1.
Metode rasional (al-manhaj
al-‘aqli), yaitu metode yang menganggap rasio sebagai alat yang dominan,
sehingga teks-teks wahyu harus diterima secara rasional, dan keyakinan orang
terhadap kebenaran materi akidah harus di dasarkan atas pengetahuan rasional.

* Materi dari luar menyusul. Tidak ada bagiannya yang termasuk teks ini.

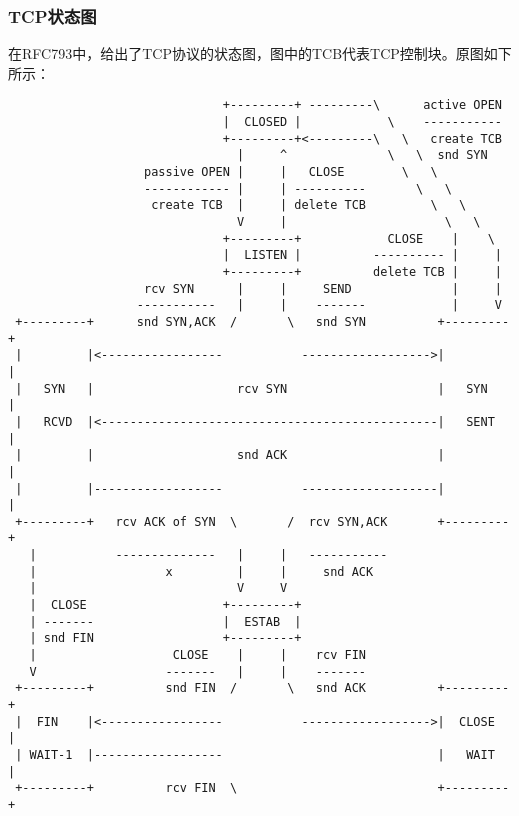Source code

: \subsubsection{TCP状态图}
\label{subsubsec:tcp_state_diagram}
在RFC793中，给出了TCP协议的状态图，图中的TCB代表TCP控制块。原图如下所示：
\begin{verbatim}
                              +---------+ ---------\      active OPEN  
                              |  CLOSED |            \    -----------  
                              +---------+<---------\   \   create TCB  
                                |     ^              \   \  snd SYN    
                   passive OPEN |     |   CLOSE        \   \           
                   ------------ |     | ----------       \   \         
                    create TCB  |     | delete TCB         \   \       
                                V     |                      \   \     
                              +---------+            CLOSE    |    \   
                              |  LISTEN |          ---------- |     |  
                              +---------+          delete TCB |     |  
                   rcv SYN      |     |     SEND              |     |  
                  -----------   |     |    -------            |     V  
 +---------+      snd SYN,ACK  /       \   snd SYN          +---------+
 |         |<-----------------           ------------------>|         |
 |   SYN   |                    rcv SYN                     |   SYN   |
 |   RCVD  |<-----------------------------------------------|   SENT  |
 |         |                    snd ACK                     |         |
 |         |------------------           -------------------|         |
 +---------+   rcv ACK of SYN  \       /  rcv SYN,ACK       +---------+
   |           --------------   |     |   -----------                  
   |                  x         |     |     snd ACK                    
   |                            V     V                                
   |  CLOSE                   +---------+                              
   | -------                  |  ESTAB  |                              
   | snd FIN                  +---------+                              
   |                   CLOSE    |     |    rcv FIN                     
   V                  -------   |     |    -------                     
 +---------+          snd FIN  /       \   snd ACK          +---------+
 |  FIN    |<-----------------           ------------------>|  CLOSE  |
 | WAIT-1  |------------------                              |   WAIT  |
 +---------+          rcv FIN  \                            +---------+

\end{verbatim}

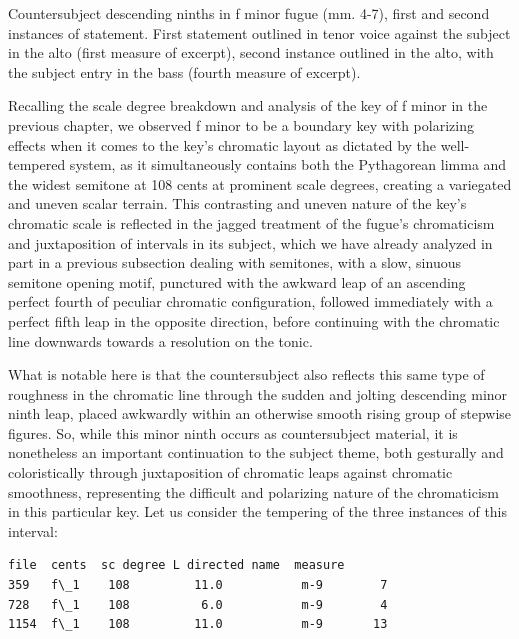 \begin{Example}[H]
    \begin{center}
    \caption[Countersubject descending ninths in f minor fugue (mm. 4-7). ]{ Countersubject descending ninths in f minor fugue (mm. 4-7), first and second instances of statement. First statement outlined in tenor voice against the subject in the alto (first measure of excerpt), second instance outlined in the alto, with the subject entry in the bass (fourth measure of excerpt).}
    \end{center}
\end{Example}
    
    Recalling the scale degree breakdown and analysis of the key of f minor
in the previous chapter, we observed f minor to be a boundary key with
polarizing effects when it comes to the key's chromatic layout as
dictated by the well-tempered system, as it simultaneously contains both
the Pythagorean limma and the widest semitone at 108 cents at prominent
scale degrees, creating a variegated and uneven scalar terrain. This
contrasting and uneven nature of the key's chromatic scale is reflected
in the jagged treatment of the fugue's chromaticism and juxtaposition of
intervals in its subject, which we have already analyzed in part in a
previous subsection dealing with semitones, with a slow, sinuous
semitone opening motif, punctured with the awkward leap of an ascending
perfect fourth of peculiar chromatic configuration, followed immediately
with a perfect fifth leap in the opposite direction, before continuing
with the chromatic line downwards towards a resolution on the tonic.

What is notable here is that the countersubject also reflects this same
type of roughness in the chromatic line through the sudden and jolting
descending minor ninth leap, placed awkwardly within an otherwise smooth
rising group of stepwise figures. So, while this minor ninth occurs as
countersubject material, it is nonetheless an important continuation to
the subject theme, both gesturally and coloristically through
juxtaposition of chromatic leaps against chromatic smoothness,
representing the difficult and polarizing nature of the chromaticism in
this particular key. Let us consider the tempering of the three
instances of this interval:

\begin{Verbatim}[commandchars=\\\{\}]
     file  cents  sc degree L directed name  measure
359   f\_1    108         11.0           m-9        7
728   f\_1    108          6.0           m-9        4
1154  f\_1    108         11.0           m-9       13
\end{Verbatim}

Untuk itu, semua hasil pemikiran rasional umat manusia bisa dipergunakan bila
berdayaguna untuk memperkuat kebenaran dan menambah keyakinan. Metode ini
banyak dipergunakan oleh para teolog Muktazilah dan para filsuf Islam.
2.
Metode tekstual (al-manhaj
al-naqli), yaitu metode berpikir yang berpegang teguh kepada teks-teks wahyu
secara harfiah, tanpa memberikan peranan kepada akal dan hasil pemikiran untuk
menjamah masalah-masalah akidah, kecuali untuk sekadar sistematisasi
pokok-pokok akidah tersebut. Dasar penggunaan metode ini ialah anggapan bahwa
teks-teks wahyu sudah komplit menampung segala masalah akidah yang diperlukan
dan mengikuti tradisi para sahabat Nabi Muhammad dan para pengikutnya. Metode
ini dipergunakan oleh para teolog Salafisme.
3.
Metode moderat (al-manhaj
al-iqtishadi), yang bisa juga disebut sebagai metode sintese antara metode
rasional dan metode tekstual, yang berusaha menerapkan metode rasional dan
tekstual secara seimbang. Penggunaan metode ini di dasari oleh anggapan bahwa menekankan
berpegang pada salah satunya saja akan menjurus pada sikap ekstrim, padahal
akal dan nakal sama pentingnya dalam masalah akidah. Ini dipergunakan oleh para
teolog Asy’arisme dan Maturidisme.
4.
Metode dialektis (al-manhaj
al-jadali), yaitu metode debat untuk mempertahankan kebenaran pendapat sendiri
dan mematahkan pendapat lawan, baik secara rasional (yang banyak dipergunakan)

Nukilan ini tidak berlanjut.